I am reading a book called “Breathing”. Maybe it’s called “Breathe”, I am not a hundred per cent sure. “How can it be”, you are asking. “How can you not know the name of the book”?
Well, life is a mystery and I am awake at three AM and I don’t think there is a point to try to go to sleep and have weird dreams about fast-talking but a little sense-making, an independent journalist and a political commentator, who goes under the name — Tim Pool.
Why him? I don’t even follow his show. I don’t even subscribe to his YouTube or any other channel. Why did he pop into my dream?
Back to the name of the book.
You see, I read the book in Lithuanian but the book is written by an American or Canadian author whose name escaped my mind at 3 AM. I think, his name is James but his surname is not that important to this story. I could stop typing and Duck Duck Go his name on my phone but then I would lose the stream of thought. And I don’t want to do it as I must type this and go back to sleep. I am driving back to The UK this morning and good rest is essential but how can I rest when my darling is snoring next to me like there is no tomorrow?
Back to the book.
The book is about breath. I guess you gather that. You are clever people. You understand what is happening around you. You have opinions and you like to judge. All of us do that.
Oh shit, sorry, I keep sidestepping. But you can understand it. It’s 3 in the morning, my wife is snoring, I just had a dream about Tim Pool and I am typing on my old Samsung phone without my glasses. This all is a bit overwhelming. Not as overwhelming as bombs falling down on the innocent in Ukraine but nonetheless you know what I mean.
Breathe or Breathing. Maybe Breath? No, I think it’s “Breathing”.
The book is talking about how wrongly the majority of us are breathing and it causes all sorts of problems — bad teeth, weak lungs, infections and so on. A mouth breather is not an insult but a medical condition.
Breathing through the nose is becoming a forgotten art.
I read the book and I am conscious of my breathing pattern. Shallow, fast, my mouth is waiting when it can open up. I consciously slow down my breathing. Slow in and slow out. Wait for a bit and again, slow in and slow out. Through the nose.
I fall asleep and watch my breath in the dream until Tim Pool comes and starts talking fast and in a nonsensical way.

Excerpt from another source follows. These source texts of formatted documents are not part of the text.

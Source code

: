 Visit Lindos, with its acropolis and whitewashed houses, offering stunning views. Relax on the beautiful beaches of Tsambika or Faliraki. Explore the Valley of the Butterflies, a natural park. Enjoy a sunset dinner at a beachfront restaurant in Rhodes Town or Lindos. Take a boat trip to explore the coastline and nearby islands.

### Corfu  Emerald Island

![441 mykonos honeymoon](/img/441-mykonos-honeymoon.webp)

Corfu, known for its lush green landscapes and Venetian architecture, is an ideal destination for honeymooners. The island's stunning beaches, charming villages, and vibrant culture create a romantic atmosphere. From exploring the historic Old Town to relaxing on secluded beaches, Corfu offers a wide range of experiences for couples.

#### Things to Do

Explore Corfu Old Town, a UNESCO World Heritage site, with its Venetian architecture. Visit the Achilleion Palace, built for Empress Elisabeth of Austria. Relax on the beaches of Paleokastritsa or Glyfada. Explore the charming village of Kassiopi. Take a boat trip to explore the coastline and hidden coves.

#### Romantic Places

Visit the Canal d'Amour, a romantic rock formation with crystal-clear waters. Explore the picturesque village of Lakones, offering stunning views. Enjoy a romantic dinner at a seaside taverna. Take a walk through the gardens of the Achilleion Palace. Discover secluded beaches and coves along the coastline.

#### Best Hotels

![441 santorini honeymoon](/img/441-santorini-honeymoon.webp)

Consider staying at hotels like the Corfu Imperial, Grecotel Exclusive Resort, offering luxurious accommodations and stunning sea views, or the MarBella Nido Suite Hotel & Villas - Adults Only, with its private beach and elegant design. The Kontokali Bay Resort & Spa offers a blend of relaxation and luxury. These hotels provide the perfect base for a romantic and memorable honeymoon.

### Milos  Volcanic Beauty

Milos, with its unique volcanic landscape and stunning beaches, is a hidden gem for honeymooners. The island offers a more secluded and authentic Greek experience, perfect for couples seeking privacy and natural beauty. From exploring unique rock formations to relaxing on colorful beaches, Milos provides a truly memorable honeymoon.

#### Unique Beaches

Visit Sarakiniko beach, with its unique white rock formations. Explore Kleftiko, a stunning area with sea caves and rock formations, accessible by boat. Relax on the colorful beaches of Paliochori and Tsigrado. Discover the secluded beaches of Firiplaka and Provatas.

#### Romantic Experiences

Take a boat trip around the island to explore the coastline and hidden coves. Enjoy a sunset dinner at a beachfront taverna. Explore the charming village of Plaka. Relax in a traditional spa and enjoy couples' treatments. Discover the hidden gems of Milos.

That is it. There is no moral or a punch line. Only a long way back to the UK that none of us wishes to take.
P.S.
It’s an interesting book, you should read it when you have a chance to keep your diminished attention span away from your phone.
Fuck, I need to go to sleep but how can I sleep when the beds are burning? Or birds are falling? I never understood the lyrics of that song from the Aussie band called “Midnight Oil”. But please, don’t tell me if you know the lyrics, I need a bit of mystery in my life. Everything is too clear for me and misheard the lyrics of an 80’s song that’s what I am missing.
Never mind the thoughts on the shortcomings of Anarchism or the corruption and degradation of the political and belief systems in the XXIs century.
My wife has gone quiet so I can put this damn phone down, close my eyes and keep concentrating on my breath until Tim Pool comes to me to talk about things I don’t understand.